Was a good day.  Got to meet the future daughter in law and that was fun.  The grands were there and that's always great fun.  Had a very long day and I'm tired but it was great ... then to come home to find this .. simply awesome !!!


----------



## Zereh (Apr 13, 2013)

Happy Happy, MrsLMB. =)


----------



## Snip 13 (Apr 14, 2013)

Very happy birthday Mrs LMB! May all your dreams come true and have a fantastic year


----------



## Zhizara (Apr 14, 2013)

!!!!


----------



## CWS4322 (Apr 14, 2013)

I hope you had a great day and continue celebrating all week!


----------



## vitauta (Apr 14, 2013)

i hope i'm not too late in wishing you the best birthday ever, mrslmb!  a special day for a very special lady, custom-made for you....


----------



## Chef Munky (Apr 14, 2013)

Happy birthday!


----------



## MrsLMB (Apr 14, 2013)

Thank you everyone .. how nice to see all these warm wishes.  

I appreciate them more than you will ever know !


----------



## Cooking Goddess (Apr 15, 2013)

Better late than never to say Happy Birthday!, right?  Hope you had a great day.

_*I always forget to check who's birthday it is at the bottom of the page, Sorry._


----------



## vitauta (Apr 15, 2013)

Cooking Goddess said:


> Better late than never to say Happy Birthday!, right?  Hope you had a great day.
> 
> _*I always forget to check who's birthday it is at the bottom of the page, Sorry._



birthday reminder?  at the bottom of what page, where?


----------



## Cooking Goddess (Apr 15, 2013)

vitauta said:


> birthday reminder?  at the bottom of what page, where?



Click on "Forums" in the menu - it's right below the DC logo in the upper-left corner.  At the almost-bottom of the page is a 'What's going on?" section that lists that day's birthday people. 

As you scrolled down that page you probably already noticed that every forum and sub-forum is listed.  "The Back Porch" is the last one before the "What's Going On?" section and that's where the birthday threads show up.

It's amazing what you can find on different websites when you play because you're avoiding real work.


----------



## GotGarlic (Apr 15, 2013)

MrsLMB said:


> Thank you everyone .. how nice to see all these warm wishes.
> 
> I appreciate them more than you will ever know !



Surprise!
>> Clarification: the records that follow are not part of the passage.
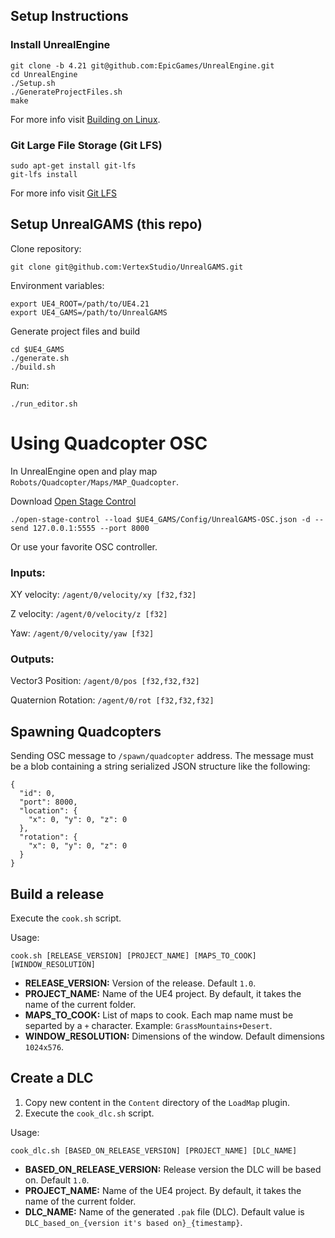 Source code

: ## Setup Instructions

### Install UnrealEngine

```
git clone -b 4.21 git@github.com:EpicGames/UnrealEngine.git
cd UnrealEngine
./Setup.sh
./GenerateProjectFiles.sh
make
```

For more info visit [Building on Linux](https://wiki.unrealengine.com/Building_On_Linux).

### Git Large File Storage (Git LFS)

```
sudo apt-get install git-lfs
git-lfs install
```

For more info visit [Git LFS](https://git-lfs.github.com/)

## Setup UnrealGAMS (this repo)

Clone repository:

```
git clone git@github.com:VertexStudio/UnrealGAMS.git
```

Environment variables:

```
export UE4_ROOT=/path/to/UE4.21
export UE4_GAMS=/path/to/UnrealGAMS
```

Generate project files and build

```
cd $UE4_GAMS
./generate.sh
./build.sh
```

Run:

```
./run_editor.sh
```

# Using Quadcopter OSC

In UnrealEngine open and play map `Robots/Quadcopter/Maps/MAP_Quadcopter`.

Download [Open Stage Control](https://osc.ammd.net/)

```
./open-stage-control --load $UE4_GAMS/Config/UnrealGAMS-OSC.json -d --send 127.0.0.1:5555 --port 8000
```

Or use your favorite OSC controller.

### Inputs:

XY velocity:
`/agent/0/velocity/xy [f32,f32]`

Z velocity:
`/agent/0/velocity/z [f32]`

Yaw:
`/agent/0/velocity/yaw [f32]`

### Outputs:

Vector3 Position: `/agent/0/pos [f32,f32,f32]`

Quaternion Rotation: `/agent/0/rot [f32,f32,f32]`

## Spawning Quadcopters

Sending OSC message to `/spawn/quadcopter` address. The message must be a blob containing a string serialized JSON structure like the following:

```
{
  "id": 0,
  "port": 8000,
  "location": {
    "x": 0, "y": 0, "z": 0
  },
  "rotation": {
    "x": 0, "y": 0, "z": 0
  }
}
```
## Build a release

Execute the `cook.sh` script.

Usage:
```
cook.sh [RELEASE_VERSION] [PROJECT_NAME] [MAPS_TO_COOK] [WINDOW_RESOLUTION]
```
- **RELEASE_VERSION:** Version of the release. Default `1.0`.
- **PROJECT_NAME:** Name of the UE4 project. By default, it takes the name of the current folder.
- **MAPS_TO_COOK:** List of maps to cook. Each map name must be separted by a `+` character. Example: `GrassMountains+Desert`.
- **WINDOW_RESOLUTION:** Dimensions of the window. Default dimensions `1024x576`.

## Create a DLC

1. Copy new content in the `Content` directory of the `LoadMap` plugin.
2. Execute the `cook_dlc.sh` script.

Usage:
```
cook_dlc.sh [BASED_ON_RELEASE_VERSION] [PROJECT_NAME] [DLC_NAME]
```
- **BASED_ON_RELEASE_VERSION:** Release version the DLC will be based on. Default `1.0`.
- **PROJECT_NAME:** Name of the UE4 project. By default, it takes the name of the current folder.
- **DLC_NAME:** Name of the generated `.pak` file (DLC). Default value is `DLC_based_on_{version it's based on}_{timestamp}`.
One more late birthday wish!


----------



## vitauta (Apr 15, 2013)

Cooking Goddess said:


> Click on "Forums" in the menu - it's right below the DC logo in the upper-left corner.  At the almost-bottom of the page is a 'What's going on?" section that lists that day's birthday people.
> 
> As you scrolled down that page you probably already noticed that every forum and sub-forum is listed.  "The Back Porch" is the last one before the "What's Going On?" section and that's where the birthday threads show up.
> 
> It's amazing what you can find on different websites when you play because you're avoiding real work.
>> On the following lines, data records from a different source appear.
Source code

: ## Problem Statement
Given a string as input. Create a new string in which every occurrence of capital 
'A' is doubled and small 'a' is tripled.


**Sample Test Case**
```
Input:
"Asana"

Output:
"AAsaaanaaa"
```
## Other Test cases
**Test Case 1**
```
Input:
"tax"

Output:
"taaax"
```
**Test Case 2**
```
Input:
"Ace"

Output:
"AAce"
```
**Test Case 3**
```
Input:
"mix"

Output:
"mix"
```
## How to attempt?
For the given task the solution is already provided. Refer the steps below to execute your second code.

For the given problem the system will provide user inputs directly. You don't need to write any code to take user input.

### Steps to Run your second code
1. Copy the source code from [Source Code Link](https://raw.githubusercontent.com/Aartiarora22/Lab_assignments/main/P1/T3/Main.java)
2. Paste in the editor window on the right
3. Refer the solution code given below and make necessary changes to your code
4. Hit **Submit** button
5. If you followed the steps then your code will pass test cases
thanks, cg.  i think i'll continue to rely on the birthday threads that appear quite dependably to announce birthdays of our dc members.


----------



## vitauta (Apr 15, 2013)

GotGarlic said:


> Surprise! One more late birthday wish!




since it is my understanding that mrslmb's b-day celebrations are to be extended for the rest of this week, latecomers are encouraged to freely offer their (late) birthday wishes to our birthday girl without fear of penalty.


----------



## MrsLMB (Apr 15, 2013)

vitauta said:


> since it is my understanding that mrslmb's b-day celebrations are to be extended for the rest of this week, latecomers are encouraged to freely offer their (late) birthday wishes to our birthday girl *without fear of penalty*.


 
Yep .. that's right folks .. no penalty .. rewards aplenty though .. free chocolate covered bacon for everyone .. wooo hoo !!!  
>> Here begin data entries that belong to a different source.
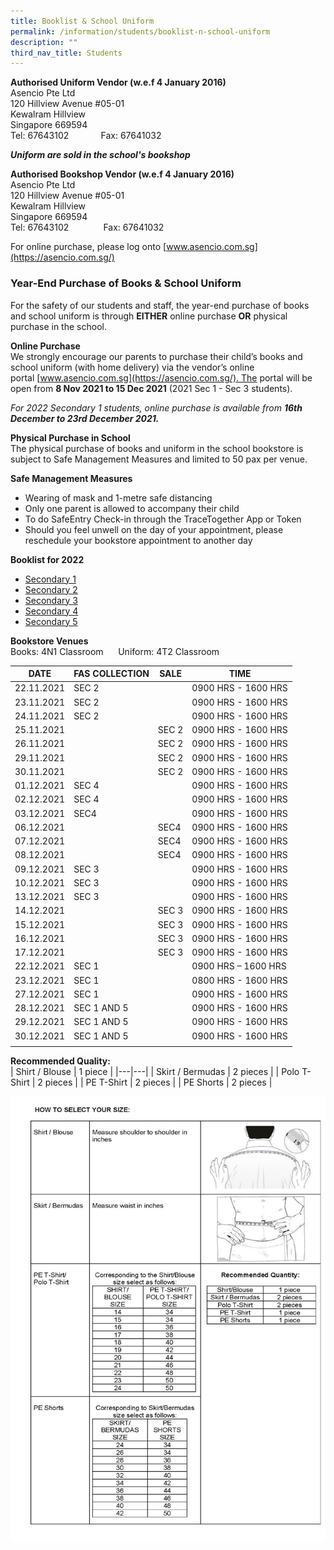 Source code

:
 ```yaml
---
title: Booklist & School Uniform
permalink: /information/students/booklist-n-school-uniform
description: ""
third_nav_title: Students
---
```

**Authorised Uniform Vendor (w.e.f 4 January 2016)** <br>
Asencio Pte Ltd <br>
120 Hillview Avenue #05-01 <br>
Kewalram Hillview <br>
Singapore 669594 <br>
Tel: 67643102             Fax: 67641032  

***Uniform are sold in the school's bookshop***

**Authorised Bookshop Vendor (w.e.f 4 January 2016)** <br>
Asencio Pte Ltd <br>
120 Hillview Avenue #05-01 <br>
Kewalram Hillview <br>
Singapore 669594 <br>
Tel: 67643102              Fax: 67641032   
  
For online purchase, please log onto [www.asencio.com.sg](https://asencio.com.sg/)

### Year-End Purchase of Books & School Uniform   

For the safety of our students and staff, the year-end purchase of books and school uniform is through **EITHER** online purchase **OR** physical purchase in the school.

**Online Purchase** <br>
We strongly encourage our parents to purchase their child’s books and school uniform (with home delivery) via the vendor’s online portal [www.asencio.com.sg](https://asencio.com.sg/). The portal will be open from **8 Nov 2021 to 15 Dec 2021** (2021 Sec 1 - Sec 3 students).

*For 2022 Secondary 1 students, online purchase is available from **16th December to 23rd December 2021.***

**Physical Purchase in School** <br>
The physical purchase of books and uniform in the school bookstore is subject to Safe Management Measures and limited to 50 pax per venue.   

**Safe Management Measures**
* Wearing of mask and 1-metre safe distancing
* Only one parent is allowed to accompany their child
* To do SafeEntry Check-in through the TraceTogether App or Token
* Should you feel unwell on the day of your appointment, please reschedule your bookstore appointment to another day

**Booklist for 2022** 
* [Secondary 1](/files/Bartley%20Secondary%20School%202022%20Sec%201.pdf)
* [Secondary 2](/files/Secondary%202%20Booklist.pdf)
* [Secondary 3](/files/Secondary%203%20Booklist.pdf)
* [Secondary 4](/files/Secondary%204%20Booklist.pdf)
* [Secondary 5](/files/Secondary%205%20Booklist.pdf)

**Bookstore Venues** <br>
Books: 4N1 Classroom      Uniform: 4T2 Classroom

| DATE | FAS COLLECTION | SALE | TIME |
|---|---|---|---|
| 22.11.2021 | SEC 2 |   | 0900 HRS - 1600 HRS |
| 23.11.2021 | SEC 2 |   | 0900 HRS - 1600 HRS |
| 24.11.2021 | SEC 2 |   | 0900 HRS - 1600 HRS |
| 25.11.2021 |   | SEC 2 | 0900 HRS - 1600 HRS |
| 26.11.2021 |   | SEC 2 | 0900 HRS - 1600 HRS |
| 29.11.2021 |   | SEC 2 | 0900 HRS - 1600 HRS |
| 30.11.2021 |   | SEC 2 | 0900 HRS - 1600 HRS |
| 01.12.2021 | SEC 4 |   | 0900 HRS - 1600 HRS |
| 02.12.2021 | SEC 4 |   | 0900 HRS - 1600 HRS |
| 03.12.2021 | SEC4 |   | 0900 HRS - 1600 HRS |
| 06.12.2021 |   | SEC4 | 0900 HRS - 1600 HRS |
| 07.12.2021 |   | SEC4 | 0900 HRS - 1600 HRS |
| 08.12.2021 |   | SEC4 | 0900 HRS - 1600 HRS |
| 09.12.2021 | SEC 3 |   | 0900 HRS - 1600 HRS |
| 10.12.2021 | SEC 3 |   | 0900 HRS - 1600 HRS |
| 13.12.2021 | SEC 3 |   | 0900 HRS - 1600 HRS |
| 14.12.2021 |  | SEC 3 | 0900 HRS - 1600 HRS |
| 15.12.2021 |   | SEC 3 | 0900 HRS - 1600 HRS |
| 16.12.2021 |   | SEC 3 | 0900 HRS - 1600 HRS |
| 17.12.2021 |   | SEC 3 | 0900 HRS - 1600 HRS |
| 22.12.2021 | SEC 1 |  | 0900 HRS – 1600 HRS |
| 23.12.2021 | SEC 1 |  | 0800 HRS - 1600 HRS |
| 27.12.2021 | SEC 1 |  | 0900 HRS - 1600 HRS |
| 28.12.2021 | SEC 1 AND 5 |  | 0900 HRS - 1600 HRS |
| 29.12.2021 | SEC 1 AND 5 |  | 0900 HRS - 1600 HRS |
| 30.12.2021 | SEC 1 AND 5 |  | 0900 HRS - 1600 HRS |
| | | | |

**Recommended Quality:** <br>
| Shirt / Blouse | 1 piece |
|---|---|
| Skirt / Bermudas | 2 pieces |
| Polo T-Shirt | 2 pieces |
| PE T-Shirt | 2 pieces |
| PE Shorts | 2 pieces |

![](/images/BL%20UNIFORM%20ORDER%20FORM%202021%20page%202-page-001.jpg)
This thread needs to be my entry into the last thing that made me smile !!


----------



## vitauta (Apr 16, 2013)

well here we are, mrslmb, on DAY FOUR of your birthday.  PARTY ON!!! 

happy b-day again!  what do you have on tap for today's celebrations?  are you still entertaining friends, and handing out chocolate covered bacon strips?  what time is good for you today, mrslmb? 



note to friends of mrslmb:  only THREE DAYS LEFT to wish mrslmb a happy birthday. do it today--(i don't want to have to remind you again)


----------



## MrsLMB (Apr 16, 2013)

LOL V .. thanks again  

Today I finally got my new dryer .. laundry time !!!


----------



## buckytom (Apr 19, 2013)

happy belated birthday, mrs.!

hope it was a great one, and you have many more to come, with less laundry each year.


----------